▶ [Activity]
Go through the data below. Pull out every line that has the word "gradually".

▶ [Dataset excerpts]
- Opening Delimiter -

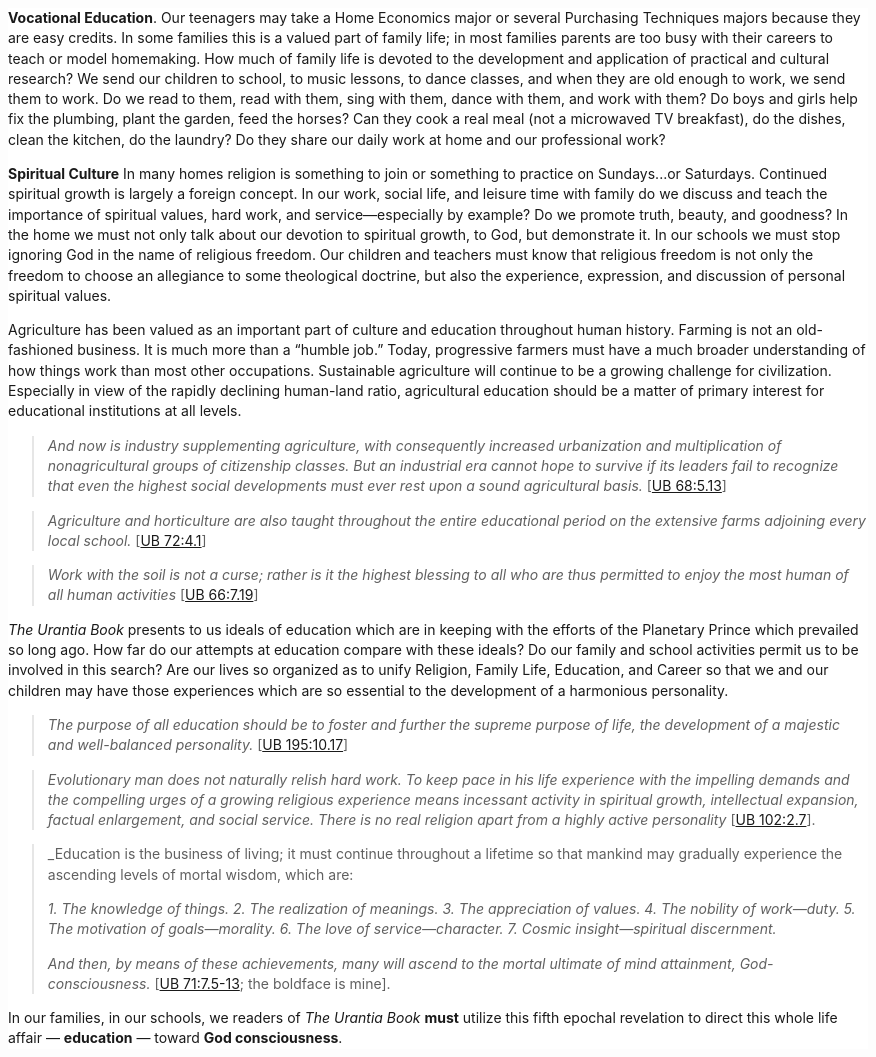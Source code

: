 **Vocational Education**. Our teenagers may take a Home Economics major or several Purchasing Techniques majors because they are easy credits. In some families this is a valued part of family life; in most families parents are too busy with their careers to teach or model homemaking. How much of family life is devoted to the development and application of practical and cultural research? We send our children to school, to music lessons, to dance classes, and when they are old enough to work, we send them to work. Do we read to them, read with them, sing with them, dance with them, and work with them? Do boys and girls help fix the plumbing, plant the garden, feed the horses? Can they cook a real meal (not a microwaved TV breakfast), do the dishes, clean the kitchen, do the laundry? Do they share our daily work at home and our professional work?

**Spiritual Culture** In many homes religion is something to join or something to practice on Sundays...or Saturdays. Continued spiritual growth is largely a foreign concept. In our work, social life, and leisure time with family do we discuss and teach the importance of spiritual values, hard work, and service—especially by example? Do we promote truth, beauty, and goodness? In the home we must not only talk about our devotion to spiritual growth, to God, but demonstrate it. In our schools we must stop ignoring God in the name of religious freedom. Our children and teachers must know that religious freedom is not only the freedom to choose an allegiance to some theological doctrine, but also the experience, expression, and discussion of personal spiritual values.

Agriculture has been valued as an important part of culture and education throughout human history. Farming is not an old-fashioned business. It is much more than a “humble job.” Today, progressive farmers must have a much broader understanding of how things work than most other occupations. Sustainable agriculture will continue to be a growing challenge for civilization. Especially in view of the rapidly declining human-land ratio, agricultural education should be a matter of primary interest for educational institutions at all levels.

> _And now is industry supplementing agriculture, with consequently increased urbanization and multiplication of nonagricultural groups of citizenship classes. But an industrial era cannot hope to survive if its leaders fail to recognize that even the highest social developments must ever rest upon a sound agricultural basis._ [[UB 68:5.13](/en/The_Urantia_Book/68#p5_13)]

> _Agriculture and horticulture are also taught throughout the entire educational period on the extensive farms adjoining every local school._ [[UB 72:4.1](/en/The_Urantia_Book/72#p4_1)]

> _Work with the soil is not a curse; rather is it the highest blessing to all who are thus permitted to enjoy the most human of all human activities_ [[UB 66:7.19](/en/The_Urantia_Book/66#p7_19)]

_The Urantia Book_ presents to us ideals of education which are in keeping with the efforts of the Planetary Prince which prevailed so long ago. How far do our attempts at education compare with these ideals? Do our family and school activities permit us to be involved in this search? Are our lives so organized as to unify Religion, Family Life, Education, and Career so that we and our children may have those experiences which are so essential to the development of a harmonious personality.

> _The purpose of all education should be to foster and further the supreme purpose of life, the development of a majestic and well-balanced personality._ [[UB 195:10.17](/en/The_Urantia_Book/195#p10_17)]

> _Evolutionary man does not naturally relish hard work. To keep pace in his life experience with the impelling demands and the compelling urges of a growing religious experience means incessant activity in spiritual growth, intellectual expansion, factual enlargement, and social service. There is no real religion apart from a highly active personality_ [[UB 102:2.7](/en/The_Urantia_Book/102#p2_7)].

> _Education is the business of living; it must continue throughout a lifetime so that mankind may gradually experience the ascending levels of mortal wisdom, which are:
> 
> _1. The knowledge of things._
> _2. The realization of meanings._
> _3. The appreciation of values._
> _4. The nobility of work—duty._
> _5. The motivation of goals—morality._
> _6. The love of service—character._
> _7. Cosmic insight—spiritual discernment._
> 
> _And then, by means of these achievements, many will ascend to the mortal ultimate of mind attainment, God-consciousness._ [[UB 71:7.5-13](/en/The_Urantia_Book/71#p7_5); the boldface is mine].

In our families, in our schools, we readers of _The Urantia Book_ **must** utilize this fifth epochal revelation to direct this whole life affair — **education** — toward **God consciousness**.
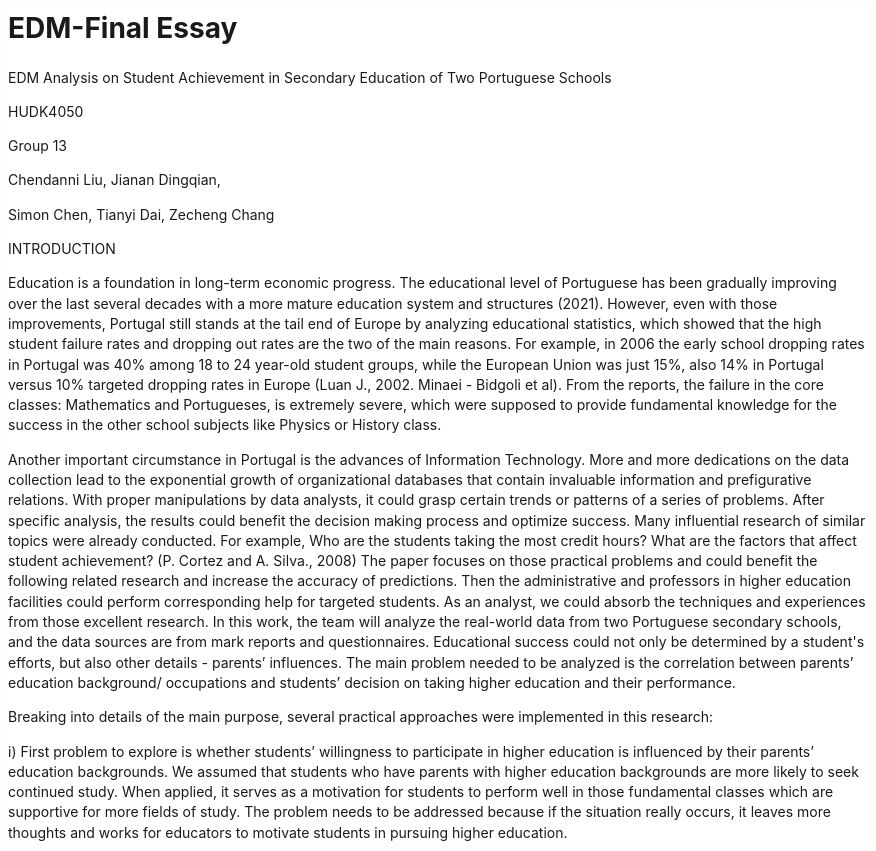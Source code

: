 # EDM-Final Essay









EDM Analysis on Student Achievement in Secondary Education of Two Portuguese Schools







HUDK4050

Group 13

 Chendanni Liu, Jianan Dingqian, 
 
Simon Chen, Tianyi Dai, Zecheng Chang

INTRODUCTION

Education is a foundation in long-term economic progress. The educational level of Portuguese has been gradually improving over the last several decades with a more mature education system and structures (2021). However, even with those improvements, Portugal still stands at the tail end of Europe by analyzing educational statistics, which showed that the high student failure rates and dropping out rates are the two of the main reasons. For example, in 2006 the early school dropping rates in Portugal was 40% among 18 to 24 year-old student groups, while the European Union was just 15%, also 14% in Portugal versus 10% targeted dropping rates in Europe (Luan J., 2002. Minaei - Bidgoli et al). From the reports, the failure in the core classes: Mathematics and Portugueses, is extremely severe, which were supposed to provide fundamental knowledge for the success in the other school subjects like Physics or History class. 

Another important circumstance in Portugal is the advances of Information Technology. More and more dedications on the data collection lead to the exponential growth of organizational databases that contain invaluable information and prefigurative relations. With proper manipulations by data analysts, it could grasp certain trends or patterns of a series of problems. After specific analysis, the results could benefit the decision making process and optimize success. Many influential research of similar topics were already conducted. For example, Who are the students taking the most credit hours? What are the factors that affect student achievement? (P. Cortez and A. Silva., 2008)  The paper focuses on those practical problems and could benefit the following related research and increase the accuracy of predictions. Then the administrative and professors in higher education facilities could perform corresponding help for targeted students. As an analyst, we could absorb the techniques and experiences from those excellent research. 
In this work, the team will analyze the real-world data from two Portuguese secondary schools, and the data sources are from mark reports and questionnaires. Educational success could not only be determined by a student's efforts, but also other details - parents’ influences. The main problem needed to be analyzed is the correlation between parents’ education background/ occupations and students’ decision on taking higher education and their performance. 

Breaking into details of the main purpose, several practical approaches were implemented in this research:

i) First problem to explore is whether students’ willingness to participate in higher education is influenced by their parents’ education backgrounds. We assumed that students who have parents with higher education backgrounds are more likely to seek continued study. When applied, it serves as a motivation for students to perform well in those fundamental classes which are supportive for more fields of study. The problem needs to be addressed because if the situation really occurs, it leaves more thoughts and works for educators to motivate students in pursuing higher education.
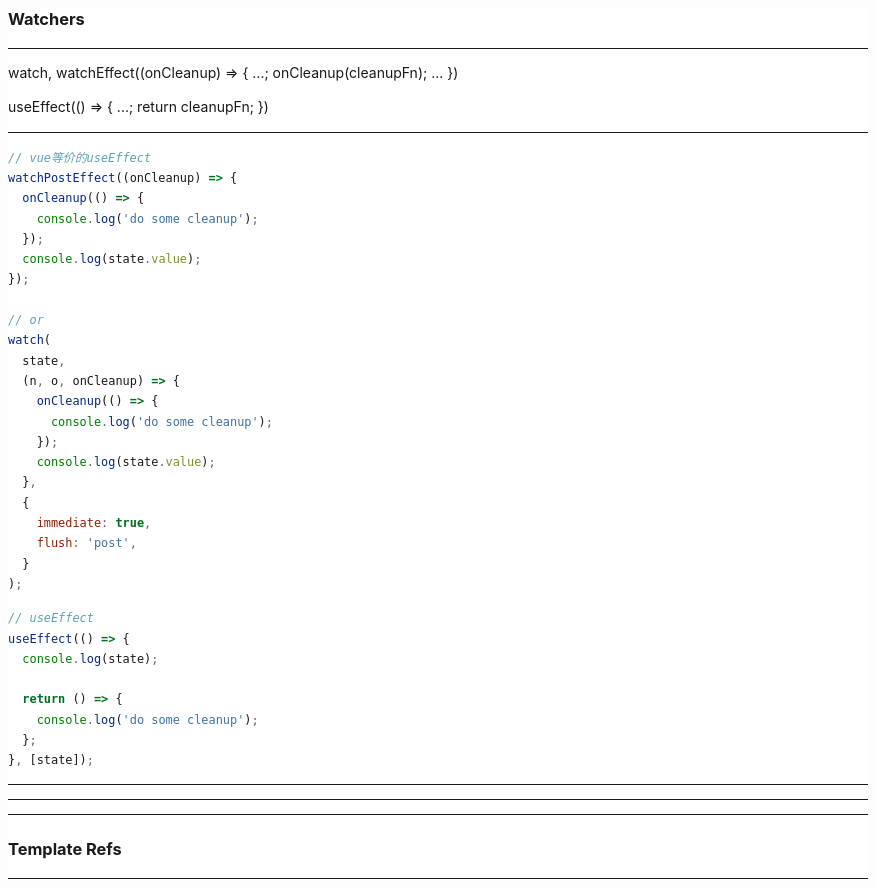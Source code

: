 
### Watchers

---

watch, watchEffect((onCleanup) => { ...; onCleanup(cleanupFn); ... })

useEffect(() => { ...; return cleanupFn; })

---

```javascript
// vue等价的useEffect
watchPostEffect((onCleanup) => {
  onCleanup(() => {
    console.log('do some cleanup');
  });
  console.log(state.value);
});

// or
watch(
  state,
  (n, o, onCleanup) => {
    onCleanup(() => {
      console.log('do some cleanup');
    });
    console.log(state.value);
  },
  {
    immediate: true,
    flush: 'post',
  }
);
```

```javascript
// useEffect
useEffect(() => {
  console.log(state);

  return () => {
    console.log('do some cleanup');
  };
}, [state]);
```

---

---

---

### Template Refs

---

- Closing Delimiter -

▶ [Exercise solution]
> _Education is the business of living; it must continue throughout a lifetime so that mankind may gradually experience the ascending levels of mortal wisdom, which are:
Education is a foundation in long-term economic progress. The educational level of Portuguese has been gradually improving over the last several decades with a more mature education system and structures (2021). However, even with those improvements, Portugal still stands at the tail end of Europe by analyzing educational statistics, which showed that the high student failure rates and dropping out rates are the two of the main reasons. For example, in 2006 the early school dropping rates in Portugal was 40% among 18 to 24 year-old student groups, while the European Union was just 15%, also 14% in Portugal versus 10% targeted dropping rates in Europe (Luan J., 2002. Minaei - Bidgoli et al). From the reports, the failure in the core classes: Mathematics and Portugueses, is extremely severe, which were supposed to provide fundamental knowledge for the success in the other school subjects like Physics or History class. 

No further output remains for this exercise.